Users of Yahoo email accounts are being warned to change their login passwords and security settings, following the revelation of the largest reported hack of all time.

Yahoo made news of the hack public in September 2016, though the attack itself took place in 2013. At the time, the company stated that the personal data of up to a billion Yahoo users worldwide may have been compromised. This estimate has since worsened considerably - in September 2017, Yahoo confirmed that every user account ever created - up to three billion in total - had been affected.

User names, email addresses, passwords and dates of birth among the information stolen by the hackers. According to a BBC news report, around eight million UK Yahoo users had their account details compromised by the ‘cyber-breach’, though this estimate is expected to increase.

Yahoo security notice

If your own Yahoo account has been affected by the data breach and you've not previously been contacted, you should receive a security notice email from Yahoo. 

This will direct you through to Yahoo's help page, which has been set up to advise users what to do if their data may have been affected.

Yahoo stipulates that payment card data and bank account details should not be at risk, but plenty of personally identifying data has been compromised.

Beware Yahoo imitators

When hacks happen and official messaging follows, scammers are rarely far behind. In the weeks and months following the revelation of the hack, email users may see scam messages encouraging them to click through and update their details. The risk is this could lead you to a dangerous phishing site, where scammers harvest login details to exploit.

If you're unsure about the message you're receiving, avoid clicking through on any links. Instead, you can safely click our link to take you to Yahoo's official help page.

If you wish to speak to someone on the phone, then unfortunately official support is thin on the ground. Yahoo isn't offering direct phone support to customers over this matter.

Tread carefully here, too - we've heard from members who have contacted support numbers that have nothing to do with Yahoo and been upsold onto expensive tech support packages. Avoid anyone you're unfamiliar with if they're after remote access to your PC, or talking about potential problems as a result of the hack - this could be a scam.

Password change

Yahoo users should have received a notification from the company to update their password details. If you’ve not done so yet, make this a priority. Choose a secure word that mixes letters, numbers and icons.

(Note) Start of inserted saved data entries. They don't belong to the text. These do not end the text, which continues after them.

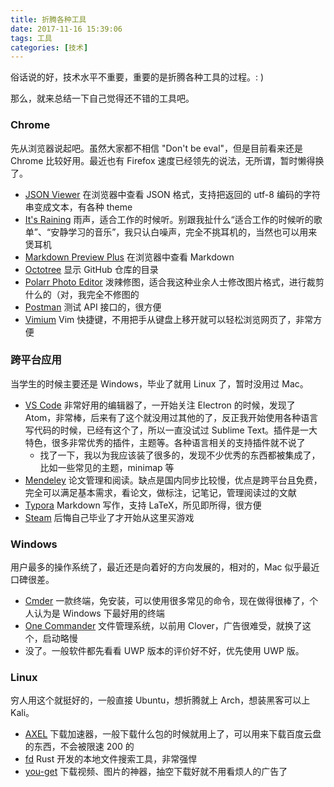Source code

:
 ```yaml
---
title: 折腾各种工具
date: 2017-11-16 15:39:06
tags: 工具
categories: [技术]
---
```


俗话说的好，技术水平不重要，重要的是折腾各种工具的过程。: )

那么，就来总结一下自己觉得还不错的工具吧。

<!-- more -->

### Chrome

先从浏览器说起吧。虽然大家都不相信 "Don't be eval"，但是目前看来还是 Chrome 比较好用。最近也有 Firefox 速度已经领先的说法，无所谓，暂时懒得换了。

* [JSON Viewer](https://chrome.google.com/webstore/detail/json-viewer/gbmdgpbipfallnflgajpaliibnhdgobh?utm_source=chrome-app-launcher-info-dialog) 在浏览器中查看 JSON 格式，支持把返回的 utf-8 编码的字符串变成文本，有各种 theme
* [It's Raining](https://chrome.google.com/webstore/detail/its-raining/fkakmejoechmicbecchienoapbakancc?utm_source=chrome-app-launcher-info-dialog) 雨声，适合工作的时候听。别跟我扯什么“适合工作的时候听的歌单”、“安静学习的音乐”，我只认白噪声，完全不挑耳机的，当然也可以用来煲耳机
* [Markdown Preview Plus](https://chrome.google.com/webstore/detail/markdown-preview-plus/febilkbfcbhebfnokafefeacimjdckgl?utm_source=chrome-app-launcher-info-dialog) 在浏览器中查看 Markdown
* [Octotree](https://chrome.google.com/webstore/detail/octotree/bkhaagjahfmjljalopjnoealnfndnagc?hl=en-US) 显示 GitHub 仓库的目录
* [Polarr Photo Editor](https://chrome.google.com/webstore/detail/polarr-photo-editor/djonnbgfieijldcieafgjcnhmpcfpmgg?utm_source=chrome-app-launcher-info-dialog) 泼辣修图，适合我这种业余人士修改图片格式，进行裁剪什么的（对，我完全不修图的
* [Postman](https://chrome.google.com/webstore/detail/postman/fhbjgbiflinjbdggehcddcbncdddomop?utm_source=chrome-app-launcher-info-dialog) 测试 API 接口的，很方便
* [Vimium](https://chrome.google.com/webstore/detail/vimium/dbepggeogbaibhgnhhndojpepiihcmeb?utm_source=chrome-app-launcher-info-dialog) Vim 快捷键，不用把手从键盘上移开就可以轻松浏览网页了，非常方便

### 跨平台应用

当学生的时候主要还是 Windows，毕业了就用 Linux 了，暂时没用过 Mac。

* [VS Code](https://code.visualstudio.com/) 非常好用的编辑器了，一开始关注 Electron 的时候，发现了 Atom，非常棒，后来有了这个就没用过其他的了，反正我开始使用各种语言写代码的时候，已经有这个了，所以一直没试过 Sublime Text。插件是一大特色，很多非常优秀的插件，主题等。各种语言相关的支持插件就不说了
  * 找了一下，我以为我应该装了很多的，发现不少优秀的东西都被集成了，比如一些常见的主题，minimap 等
* [Mendeley](https://www.mendeley.com/) 论文管理和阅读。缺点是国内同步比较慢，优点是跨平台且免费，完全可以满足基本需求，看论文，做标注，记笔记，管理阅读过的文献
* [Typora](https://typora.io/) Markdown 写作，支持 LaTeX，所见即所得，很方便
* [Steam](http://store.steampowered.com/) 后悔自己毕业了才开始从这里买游戏

### Windows

用户最多的操作系统了，最近还是向着好的方向发展的，相对的，Mac 似乎最近口碑很差。

* [Cmder](http://cmder.net/) 一款终端，免安装，可以使用很多常见的命令，现在做得很棒了，个人认为是 Windows 下最好用的终端
* [One Commander](https://www.microsoft.com/en-us/store/p/one-commander/9nblggh4s79b) 文件管理系统，以前用 Clover，广告很难受，就换了这个，启动略慢
* 没了。一般软件都先看看 UWP 版本的评价好不好，优先使用 UWP 版。

### Linux

穷人用这个就挺好的，一般直接 Ubuntu，想折腾就上 Arch，想装黑客可以上 Kali。

* [AXEL](https://github.com/axel-download-accelerator/axel) 下载加速器，一般下载什么包的时候就用上了，可以用来下载百度云盘的东西，不会被限速 200 的
* [fd](https://github.com/sharkdp/fd) Rust 开发的本地文件搜索工具，非常强悍
* [you-get](https://github.com/soimort/you-get) 下载视频、图片的神器，抽空下载好就不用看烦人的广告了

Read our guide on how to create a secure password

ISP email addresses too

It’s not just users with Yahoo email addresses that need to take action. Yahoo provides some of the email address services used by BT and Sky broadband providers. BT or Sky email address owners, who’ve used their accounts since 2014, should change their password details to secure their accounts.

Not all BT and Sky accounts will have been affected, as Yahoo doesn’t provide the service for all users of these ISPs. To stay on the safe side, we recommend updating your password if you use a BT or Sky email account.